Alla cerchia devozionale normanna, collegata all’ideologia monarchica e militare crociata, sono legati i Santi guerrieri a cavallo (Teodoro, Demetrio e Giorgio) disposti, per esempio nella chiesa dei Santi di Cava d’Ispica a coppie affrontate in un unico pannello a presidio dell’ingresso della chiesa. Al ciclo militare normanno appartiene anche San Mercurio della chiesa di S. Micidario di Pantalica, soggetto raro che appare nella Cappella Palatina di Palermo.

Esaltazione della regalità e anelito verso i luoghi santi appare nei soggetti femminili di Sant’Elena (Inventio Crucis), presente a S. Nicolicchio di Pantalica, e in S. Caterina d’Alessandria (2).

L'ascetismo militare degli ordini cavallereschi in Terrasanta, insediati in epoca normanno sveva è incarnato da San Giovanni Battista (4) proveniente dalla Cappella Palatina di Palermo e presente nella Cripta di S. Marciano a Siracusa. La sua matrice devozionale è evidente nel Polittico di San Leonardo nella Grotta del Crocifisso a Lentini dove il santo monaco francese è spesso associato al Battista e ad altri soggetti che evocano i Luoghi Santi.

La pittura rupestre siciliana offre la testimonianza più copiosa della produzione pittorica siciliana di epoca normanno-sveva. Essa, certamente non di altissimo livello a confronto con la produzione musiva e su tavola (data anche la committenza più colta e cortese), è strettamente collegata a quest’ultima, pur risultando sempre di livello medio-basso e con esiti spesso ingenui e legati alla religiosità popolare e devozionale.

Come in Puglia e nel Materano si riconoscono anche in Sicilia due diverse maniere di rappresentare la sacralità dell’icona murale. Quella più antica, tipica espressione del provincialismo bizantino si affida allo splendore dei colori come smalti, alla profusione di ornamenti (rosette perlinate, contorni punteggiati) e si ritrova in affreschi di XII secolo, sempre accompagnati da didascalia greca.
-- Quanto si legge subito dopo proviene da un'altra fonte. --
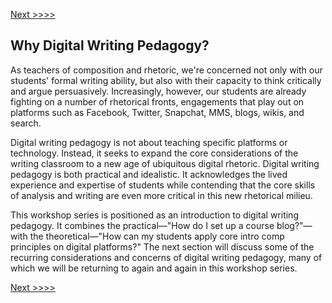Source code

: [Next >>>>](concepts.md)

## Why Digital Writing Pedagogy?

As teachers of composition and rhetoric, we're concerned not only with our students' formal writing ability, but also with their capacity to think critically and argue persuasively. Increasingly, however, our students are already fighting on a number of rhetorical fronts, engagements that play out on platforms such as Facebook, Twitter, Snapchat, MMS, blogs, wikis, and search.

Digital writing pedagogy is not about teaching specific platforms or technology. Instead, it seeks to expand the core considerations of the writing classroom to a new age of ubiquitous digital rhetoric. Digital writing pedagogy is both practical and idealistic. It acknowledges the lived experience and expertise of students while contending that the core skills of analysis and writing are even more critical in this new rhetorical milieu.

This workshop series is positioned as an introduction to digital writing pedagogy. It combines the practical—"How do I set up a course blog?"—with the theoretical—"How can my students apply core intro comp principles on digital platforms?" The next section will discuss some of the recurring considerations and concerns of digital writing pedagogy, many of which we will be returning to again and again in this workshop series.

[Next >>>>](concepts.md)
I risultati migliori si notano nella Grotta dei Santi a Cava d’Ispica, dovuti ad un maestro di estrazione monastica, mentre un chiaro interesse per particolari minuti si ha nella Grotta di Santa Margherita di Lentini che deriva dai manoscritti miniati.

Episodio isolato pare il corredo pittorico delle chiese di Pantalica con rozze figurine campite con tratti legnosi e di modesta gamma cromatica.

Nel XIII la maniera bizantina cede gli schemi iconografici a forme più corpose tipiche del mondo occidentale, scompaiono inoltre le didascalie greche. La realizzazione più importante è data dal Polittico di San Leonardo della Grotta del Crocifisso di Lentini, dovuto, probabilmente, ad un maestro di ambito svevo.

Nel XIV secolo tale ultima maniera si semplifica ancora con figure campite con ampie pennellate senza dettagli su un abbozzo rossastro con tavolozza spenta. (Grotta dei Tre Santi nella campagna lentinese, Santi di contrada Pianette nell’altopiano acrense). La sacralità delle immagini è ora assegnata alla variazione delle cornici, dei nimbi.

[1] In questa chiesa appare estremamente interessante che le due serie processionali abbiano come capofila San Nicola e San Pietro, quasi allusione al parallelismo tra Chiesa di Roma e Chiesa d’Oriente.